(Beginning of DATA SHOWN)

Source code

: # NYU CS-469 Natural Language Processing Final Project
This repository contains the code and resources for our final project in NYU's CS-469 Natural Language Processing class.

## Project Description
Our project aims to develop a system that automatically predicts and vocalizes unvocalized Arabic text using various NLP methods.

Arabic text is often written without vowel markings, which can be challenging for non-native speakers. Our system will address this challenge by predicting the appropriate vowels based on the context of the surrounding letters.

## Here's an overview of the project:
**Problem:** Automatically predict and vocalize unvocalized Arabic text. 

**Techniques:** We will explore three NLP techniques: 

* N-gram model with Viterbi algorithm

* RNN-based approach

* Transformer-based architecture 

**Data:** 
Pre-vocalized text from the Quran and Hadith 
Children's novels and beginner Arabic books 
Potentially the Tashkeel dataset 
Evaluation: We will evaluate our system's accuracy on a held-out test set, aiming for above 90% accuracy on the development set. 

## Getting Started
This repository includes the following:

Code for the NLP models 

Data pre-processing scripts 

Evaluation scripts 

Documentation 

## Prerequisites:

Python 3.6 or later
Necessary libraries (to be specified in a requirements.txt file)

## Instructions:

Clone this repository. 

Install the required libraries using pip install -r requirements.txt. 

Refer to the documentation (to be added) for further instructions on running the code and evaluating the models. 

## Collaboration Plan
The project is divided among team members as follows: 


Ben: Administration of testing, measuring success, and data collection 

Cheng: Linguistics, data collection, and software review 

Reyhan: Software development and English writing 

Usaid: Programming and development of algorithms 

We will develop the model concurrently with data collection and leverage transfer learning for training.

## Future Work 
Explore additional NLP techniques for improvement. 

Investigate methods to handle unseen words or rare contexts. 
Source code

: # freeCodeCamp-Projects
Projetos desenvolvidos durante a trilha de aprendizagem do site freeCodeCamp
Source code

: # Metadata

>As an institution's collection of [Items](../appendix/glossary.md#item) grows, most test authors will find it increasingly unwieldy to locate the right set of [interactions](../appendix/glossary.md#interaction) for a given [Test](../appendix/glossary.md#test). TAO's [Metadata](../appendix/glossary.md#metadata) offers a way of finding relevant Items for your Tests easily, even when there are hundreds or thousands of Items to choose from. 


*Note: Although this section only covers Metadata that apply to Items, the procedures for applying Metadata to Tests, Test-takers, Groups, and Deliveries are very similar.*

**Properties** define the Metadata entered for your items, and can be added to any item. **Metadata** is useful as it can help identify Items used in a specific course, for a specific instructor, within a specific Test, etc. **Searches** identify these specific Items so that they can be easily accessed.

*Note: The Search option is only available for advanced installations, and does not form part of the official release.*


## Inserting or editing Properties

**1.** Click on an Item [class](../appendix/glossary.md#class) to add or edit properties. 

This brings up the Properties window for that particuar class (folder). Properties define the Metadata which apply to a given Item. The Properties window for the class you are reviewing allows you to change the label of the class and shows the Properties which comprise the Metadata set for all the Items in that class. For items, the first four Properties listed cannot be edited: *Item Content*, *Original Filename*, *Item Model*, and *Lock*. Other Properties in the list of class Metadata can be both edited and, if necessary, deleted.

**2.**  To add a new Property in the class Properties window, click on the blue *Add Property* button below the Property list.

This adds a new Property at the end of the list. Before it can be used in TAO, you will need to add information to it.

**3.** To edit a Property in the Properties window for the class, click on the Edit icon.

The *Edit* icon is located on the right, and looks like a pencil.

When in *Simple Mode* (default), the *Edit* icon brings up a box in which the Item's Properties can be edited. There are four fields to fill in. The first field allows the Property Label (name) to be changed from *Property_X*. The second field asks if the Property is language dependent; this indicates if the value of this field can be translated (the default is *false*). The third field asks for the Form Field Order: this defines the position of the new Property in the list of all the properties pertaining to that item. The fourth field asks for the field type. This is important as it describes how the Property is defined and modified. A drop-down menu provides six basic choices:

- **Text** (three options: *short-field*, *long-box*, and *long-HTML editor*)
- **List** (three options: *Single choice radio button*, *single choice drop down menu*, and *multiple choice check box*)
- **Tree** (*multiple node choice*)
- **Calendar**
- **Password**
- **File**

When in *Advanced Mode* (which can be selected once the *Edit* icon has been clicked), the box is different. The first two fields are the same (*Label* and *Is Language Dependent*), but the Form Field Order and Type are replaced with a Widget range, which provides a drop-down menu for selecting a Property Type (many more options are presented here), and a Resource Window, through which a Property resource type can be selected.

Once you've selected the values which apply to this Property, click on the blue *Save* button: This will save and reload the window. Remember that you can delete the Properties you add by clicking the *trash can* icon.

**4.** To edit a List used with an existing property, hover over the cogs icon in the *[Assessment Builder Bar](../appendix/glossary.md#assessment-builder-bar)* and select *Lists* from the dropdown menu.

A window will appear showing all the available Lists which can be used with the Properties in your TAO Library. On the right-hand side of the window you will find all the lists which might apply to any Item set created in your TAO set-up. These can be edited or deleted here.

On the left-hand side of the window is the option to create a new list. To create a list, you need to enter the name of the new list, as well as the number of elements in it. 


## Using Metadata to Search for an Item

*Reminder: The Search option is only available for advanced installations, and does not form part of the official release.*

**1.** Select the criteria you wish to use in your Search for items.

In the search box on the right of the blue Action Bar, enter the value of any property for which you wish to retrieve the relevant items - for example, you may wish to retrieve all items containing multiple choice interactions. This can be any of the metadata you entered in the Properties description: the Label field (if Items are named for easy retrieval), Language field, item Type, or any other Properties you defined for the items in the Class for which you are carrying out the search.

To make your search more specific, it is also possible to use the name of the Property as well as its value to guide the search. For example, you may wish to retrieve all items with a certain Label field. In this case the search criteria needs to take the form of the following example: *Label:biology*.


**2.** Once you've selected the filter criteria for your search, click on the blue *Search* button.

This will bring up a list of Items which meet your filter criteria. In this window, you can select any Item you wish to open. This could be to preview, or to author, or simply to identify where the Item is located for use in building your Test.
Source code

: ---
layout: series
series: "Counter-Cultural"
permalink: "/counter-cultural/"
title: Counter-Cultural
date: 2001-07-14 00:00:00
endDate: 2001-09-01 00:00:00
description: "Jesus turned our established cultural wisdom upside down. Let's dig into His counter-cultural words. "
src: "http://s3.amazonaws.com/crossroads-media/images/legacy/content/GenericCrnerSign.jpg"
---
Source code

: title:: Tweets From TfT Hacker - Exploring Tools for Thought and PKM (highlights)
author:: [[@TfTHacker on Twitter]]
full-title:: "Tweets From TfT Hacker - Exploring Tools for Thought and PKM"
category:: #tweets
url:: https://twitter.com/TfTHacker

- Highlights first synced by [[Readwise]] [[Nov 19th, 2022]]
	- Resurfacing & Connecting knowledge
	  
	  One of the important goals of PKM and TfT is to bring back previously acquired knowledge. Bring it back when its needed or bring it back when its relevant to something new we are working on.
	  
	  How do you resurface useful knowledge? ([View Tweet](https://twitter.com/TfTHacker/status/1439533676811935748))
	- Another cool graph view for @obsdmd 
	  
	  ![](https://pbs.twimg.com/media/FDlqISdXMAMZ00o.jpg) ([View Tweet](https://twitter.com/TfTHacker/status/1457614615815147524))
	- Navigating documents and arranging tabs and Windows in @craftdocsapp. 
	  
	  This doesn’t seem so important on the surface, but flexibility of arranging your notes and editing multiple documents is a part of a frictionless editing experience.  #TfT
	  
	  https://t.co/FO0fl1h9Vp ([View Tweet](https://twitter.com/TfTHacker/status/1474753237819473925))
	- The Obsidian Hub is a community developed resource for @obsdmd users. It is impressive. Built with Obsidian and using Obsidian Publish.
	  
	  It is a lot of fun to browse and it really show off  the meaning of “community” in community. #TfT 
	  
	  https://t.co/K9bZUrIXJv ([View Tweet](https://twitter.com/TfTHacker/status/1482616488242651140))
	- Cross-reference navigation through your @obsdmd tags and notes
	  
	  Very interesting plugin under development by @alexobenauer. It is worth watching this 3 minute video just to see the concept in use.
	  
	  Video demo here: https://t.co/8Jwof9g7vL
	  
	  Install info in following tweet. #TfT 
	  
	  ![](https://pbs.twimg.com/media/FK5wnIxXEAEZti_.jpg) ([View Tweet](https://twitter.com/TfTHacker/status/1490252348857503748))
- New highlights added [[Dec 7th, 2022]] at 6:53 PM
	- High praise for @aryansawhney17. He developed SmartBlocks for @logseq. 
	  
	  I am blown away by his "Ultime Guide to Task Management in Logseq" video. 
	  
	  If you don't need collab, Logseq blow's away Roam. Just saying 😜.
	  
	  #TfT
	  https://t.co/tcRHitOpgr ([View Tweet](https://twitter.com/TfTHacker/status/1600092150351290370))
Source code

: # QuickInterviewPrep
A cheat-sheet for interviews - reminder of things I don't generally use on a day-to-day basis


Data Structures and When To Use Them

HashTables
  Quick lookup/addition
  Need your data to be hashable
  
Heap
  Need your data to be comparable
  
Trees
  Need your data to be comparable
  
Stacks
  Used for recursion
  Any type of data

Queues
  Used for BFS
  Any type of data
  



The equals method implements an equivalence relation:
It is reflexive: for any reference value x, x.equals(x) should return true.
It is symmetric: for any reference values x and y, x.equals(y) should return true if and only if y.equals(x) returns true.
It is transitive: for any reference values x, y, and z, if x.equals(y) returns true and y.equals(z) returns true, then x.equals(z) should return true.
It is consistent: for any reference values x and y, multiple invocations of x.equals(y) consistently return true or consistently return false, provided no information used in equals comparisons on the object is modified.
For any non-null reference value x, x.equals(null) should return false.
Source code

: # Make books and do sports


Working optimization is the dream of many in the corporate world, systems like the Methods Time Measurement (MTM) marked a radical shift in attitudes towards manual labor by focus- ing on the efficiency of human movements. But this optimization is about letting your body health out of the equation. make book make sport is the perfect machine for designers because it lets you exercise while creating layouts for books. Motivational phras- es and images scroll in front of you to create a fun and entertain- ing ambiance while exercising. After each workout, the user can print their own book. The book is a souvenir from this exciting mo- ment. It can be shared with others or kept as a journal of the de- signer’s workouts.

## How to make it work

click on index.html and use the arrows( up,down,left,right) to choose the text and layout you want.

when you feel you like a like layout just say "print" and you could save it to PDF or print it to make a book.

(End of DATA SHOWN)

EXERCISE:
The lines to return are those in the records above that hold the word "located".

EXERCISE SOLUTION:
The *Edit* icon is located on the right, and looks like a pencil.
This will bring up a list of Items which meet your filter criteria. In this window, you can select any Item you wish to open. This could be to preview, or to author, or simply to identify where the Item is located for use in building your Test.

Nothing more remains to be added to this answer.